Does being a consumer these days really have to be so complicated? Even fake tanning’s becoming an issue, although not so much of an ethics one, as an Essex one. Actually, that joke doesn’t really work any more now that the Essex aesthetic has gone national. But that’s the point. Fake tans started, as fashions often do, with an elite. Crazy but true: ten years ago, it was quite chic to get your tan from a bottle, especially if you got someone else to apply it for you, professionally. This suggested that you knew your UVBS from your AHAs and DVDs and were elegantly indifferent to the lure of a Benidorm bake-out. Plus it proved you could afford – I don’t think we can underplay this factor – to pay £50 to get someone to spray you.
But a lot of dihydroxyacetone has passed under the bridge since then. Fake tans have become synonymous with a certain shade of orange drink, and if not orange, then with an underlying greenish tinge, and if not the tinge, then with streaks, and if not streaks, then with a certain unmistakable odour.
All bad enough. But then we learnt that faking it could be toxic. Well, we all knew that was coming, right? Whether the toxicity is significantly worse than that lurking in all the other body creams we slap on remains to be proved – but to be on the safe side, I’ve converted to the Organic Pharmacy’s fake tan on the grounds that, a) it smells nice; b) it doesn’t seem to streak; and c) it would be richly ironic if in trying to avoid skin cancer, we all got leukaemia.
Then again, according to an article in The Ecologist, a little bit of real sun would benefit us all more than the industrial quantities of fake tan we’re pouring on. Good point. Must be a vitamin D thing. But we’re not renowned in this country for being able to do anything in little bits. And big bits only play into the hands of one’s free radicals.
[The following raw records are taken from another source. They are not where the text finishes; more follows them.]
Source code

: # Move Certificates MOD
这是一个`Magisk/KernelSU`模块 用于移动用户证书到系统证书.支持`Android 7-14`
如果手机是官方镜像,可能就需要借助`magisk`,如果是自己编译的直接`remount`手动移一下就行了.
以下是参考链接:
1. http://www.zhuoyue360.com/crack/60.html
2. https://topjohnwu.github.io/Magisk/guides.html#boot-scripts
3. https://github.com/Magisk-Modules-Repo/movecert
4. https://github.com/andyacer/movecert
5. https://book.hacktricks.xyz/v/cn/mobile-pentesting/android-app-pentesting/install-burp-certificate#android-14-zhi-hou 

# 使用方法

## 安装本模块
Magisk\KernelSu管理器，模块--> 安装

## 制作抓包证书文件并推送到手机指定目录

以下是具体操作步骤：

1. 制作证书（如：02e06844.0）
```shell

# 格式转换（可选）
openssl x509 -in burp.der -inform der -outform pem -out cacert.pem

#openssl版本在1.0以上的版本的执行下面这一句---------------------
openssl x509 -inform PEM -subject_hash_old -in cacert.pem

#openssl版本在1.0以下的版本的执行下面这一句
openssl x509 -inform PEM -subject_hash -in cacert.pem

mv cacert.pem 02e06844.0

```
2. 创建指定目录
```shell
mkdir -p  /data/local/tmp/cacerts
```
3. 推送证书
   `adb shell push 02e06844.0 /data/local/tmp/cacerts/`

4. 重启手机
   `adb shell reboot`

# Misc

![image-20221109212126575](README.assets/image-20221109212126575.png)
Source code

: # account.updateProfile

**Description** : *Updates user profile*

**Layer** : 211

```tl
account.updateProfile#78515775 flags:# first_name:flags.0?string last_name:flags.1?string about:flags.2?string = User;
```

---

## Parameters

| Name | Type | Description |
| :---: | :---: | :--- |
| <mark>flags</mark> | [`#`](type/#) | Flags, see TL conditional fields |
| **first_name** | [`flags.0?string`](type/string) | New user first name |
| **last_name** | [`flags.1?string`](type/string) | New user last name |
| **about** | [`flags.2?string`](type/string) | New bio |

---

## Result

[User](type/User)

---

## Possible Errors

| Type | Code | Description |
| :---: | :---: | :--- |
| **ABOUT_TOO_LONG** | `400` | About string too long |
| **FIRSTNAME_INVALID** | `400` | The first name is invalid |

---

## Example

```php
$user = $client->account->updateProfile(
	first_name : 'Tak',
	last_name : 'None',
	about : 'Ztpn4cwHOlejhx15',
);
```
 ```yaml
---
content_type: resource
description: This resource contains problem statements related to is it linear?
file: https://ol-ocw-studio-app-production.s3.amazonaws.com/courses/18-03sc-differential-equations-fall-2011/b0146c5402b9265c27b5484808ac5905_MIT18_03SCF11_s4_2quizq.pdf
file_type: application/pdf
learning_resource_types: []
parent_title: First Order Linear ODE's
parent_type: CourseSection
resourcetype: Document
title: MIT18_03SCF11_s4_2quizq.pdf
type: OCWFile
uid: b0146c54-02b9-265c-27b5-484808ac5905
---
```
So, it’s wrinkles versus smells; organic versus the lure of those inexpensive daily tanning moisturisers which may well be twice as toxic, since they’re doing two jobs in one; chic and pale and just a bit flabby-looking versus slightly chavvy but feeling great. I know where I stand, and officially it’s with Cate Blanchett and Madonna in the Pale Is Interesting debate. It’s just that, on me, pale doesn’t look that interesting. On me, there’s something about summer clothes that requires a bit more than acres of white flesh. Ah yes, I’ve got it: it’s the fact that they’re not winter clothes.
P.S. Apparently it’s alkaline surfaces that produce the Tango look. If you wait half an hour after you’ve showered with alkaline soap to apply, you should be OK. Just thought you’d like to know.